You are more likely to learn something by finding surprises in your own behavior than by hearing surprising facts about people in general.
~ Day 3 of the 28 Day Self-Growth Plan
Thinking, Fast and Slow, by Daniel Kahneman
Today’s summary was a tough read. I think it is because it is more material heavy than many books in this genre and therefore harder to summarize. Written by Noble Prize winner Daniel Kahneman, there is a ton of supporting science explaining the way the brain works to make choices. If someone was super interested in that kind of thing, get the whole book – this summary ain’t gonna cut it.
What it DID do, however, was leave me feeling completely validated in my crazy. I am not entirely sure that was the author’s intent, yet here we are. The steps offered to help control the thought process is one I do all the time. I don’t know that any of my mental work has ever been labeled “fast,” but it is methodical and, evidently, scientifically supported.
That’s so scary.
I am not entirely sure where to go from here in today’s musings. The idea of a summary of the summary is not very appealing. That was never my intention for this little project and I am not super interested in making an exception. The whole of the notes I took while reading the summary are pretty wide encompassing. I have don’t the patience, nor expect you to have it, to write a dissertation outlining my brain spaghetti. Honestly, I don’t even know that I am equipped for that kind of undertaking yet.
What I am equipped for is telling you about the surprising way in which the scientific facts of the Nobel Prize winning psychologist reminded me of a passage written by Pat Conroy. Dr. Kahneman says:
Inadequate and inaccurate history about the past tend to affect the present and the future…The illusion of understanding is a major determinant in the way people think and approach life. The knowledge of the past, rewritten to suit certain narratives, only talk about things that happened, neglecting things that didn’t happen. These narratives have created the belief in humans that as long as they can know the past, they can shape the future. But how well can a future be shaped when the knowledge about the past is a result of an inaccurate description?

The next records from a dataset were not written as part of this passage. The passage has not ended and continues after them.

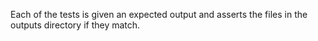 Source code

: Each of the tests is given an expected output and asserts the files in the outputs directory if they match. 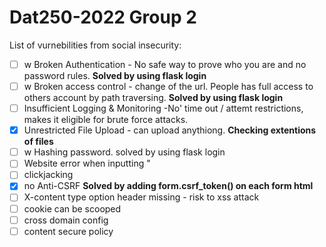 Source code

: # Dat250-2022 Group 2

List of vurnebilities from social insecurity:

- [ ] w	Broken Authentication - No safe way to prove who you are and no password rules.  **Solved by using flask login**
- [ ] w	Broken access control - change of the url. People has full access to others account by path traversing. **Solved by using flask login**
- [ ] Insufficient Logging & Monitoring -No' time out / attemt restrictions, makes it eligible for brute force attacks. 
- [x]	Unrestricted File Upload - can upload anythiong. **Checking extentions of files**
- [ ] w	Hashing password. solved by using flask login
- [ ]	Website error when inputting "
- [ ]	clickjacking
- [x]	no Anti-CSRF **Solved by adding form.csrf_token() on each form html**
- [ ]	X-content type option header missing  - risk to xss attack
- [ ]	cookie can be scooped
- [ ]	cross domain config
- [ ]	content secure policy

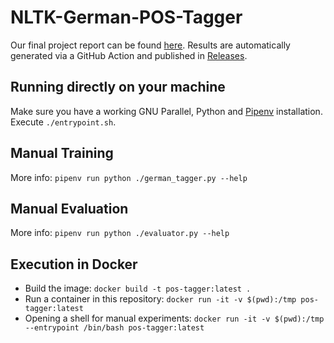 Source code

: # NLTK-German-POS-Tagger

Our final project report can be found [here](https://github.com/MaxAtoms/NLTK-German-POS-Tagger/blob/b9948d383f2089e7f55405b85d705f788e2dced5/report.pdf).
Results are automatically generated via a GitHub Action and published in [Releases](https://github.com/MaxAtoms/NLTK-German-POS-Tagger/releases/).

## Running directly on your machine

Make sure you have a working GNU Parallel, Python and [Pipenv](https://pipenv.pypa.io/en/latest/) installation. Execute `./entrypoint.sh`.

## Manual Training

More info: `pipenv run python ./german_tagger.py --help`

## Manual Evaluation

More info: `pipenv run python ./evaluator.py --help`

## Execution in Docker

- Build the image: `docker build -t pos-tagger:latest .`
- Run a container in this repository: `docker run -it -v $(pwd):/tmp pos-tagger:latest`
- Opening a shell for manual experiments: `docker run -it -v $(pwd):/tmp --entrypoint /bin/bash pos-tagger:latest`
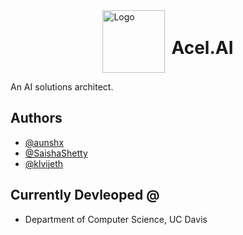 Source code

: <div style="display: flex; align-items: center; justify-content: center;">
  <div>
    <img src="https://i.postimg.cc/x19jCb68/acel-ai-logo.png" alt="Logo" style="width: 100px; height: 100px; margin-right: 10px;" />
  </div>
  <h1>
    Acel.AI
  </h1>
</div>

An AI solutions architect.

## Authors

- [@aunshx](https://www.github.com/aunshx)
- [@SaishaShetty](https://www.github.com/SaishaShetty)
- [@klvijeth](https://www.github.com/klvijeth)

## Currently Devleoped @

- Department of Computer Science, UC Davis



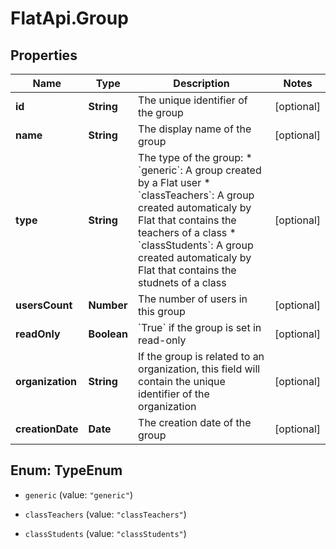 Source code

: # FlatApi.Group

## Properties
Name | Type | Description | Notes
------------ | ------------- | ------------- | -------------
**id** | **String** | The unique identifier of the group | [optional] 
**name** | **String** | The display name of the group | [optional] 
**type** | **String** | The type of the group: * &#x60;generic&#x60;: A group created by a Flat user * &#x60;classTeachers&#x60;: A group created automaticaly by Flat that contains   the teachers of a class * &#x60;classStudents&#x60;: A group created automaticaly by Flat that contains   the studnets of a class  | [optional] 
**usersCount** | **Number** | The number of users in this group | [optional] 
**readOnly** | **Boolean** | &#x60;True&#x60; if the group is set in read-only  | [optional] 
**organization** | **String** | If the group is related to an organization, this field will contain the unique identifier of the organization  | [optional] 
**creationDate** | **Date** | The creation date of the group | [optional] 


<a name="TypeEnum"></a>
## Enum: TypeEnum


* `generic` (value: `"generic"`)

* `classTeachers` (value: `"classTeachers"`)

* `classStudents` (value: `"classStudents"`)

This unfortunate truth is something that I have always been keenly aware of. I understand how flawed my memory is. I also understand how accurate it can be. Unfortunately, because accuracy is not 100%, there is never a time when my account of my own life cannot be called into question by someone else. For a long time I allowed this singular fact to be wielded like a weapon across my boundaries, my beliefs, and my ownership of my story.
Pat Conroy says:
I will speak from my memory- my memory- a memory that is all refracting light slanting through prisms and dreams, a shifting, troubled riot of electrons charged with pain and wonder. My memory often seems like a city of exiled poets afire with the astonishment of language, each believing in the integrity of his own witness, each with a separate version of culture and history, and the divine essentional fire that is poetry itself.
Yet the laws of recall are subject to distortion and alienation. Memory is a trick, and I have lied so often to myself about my own role and the role of others that I am not sure I can recognize the truth about those days. But I have come to believe in the unconscious integrity of lies. I want to record even them. Somewhere in the immensity of the lie the truth gleams like the pure, light-glazed bones of an extinct angel… I write my own truth, in my own time, in my own way, and take full responsibility for its mistakes and slanders. Even the lies are part of my truth.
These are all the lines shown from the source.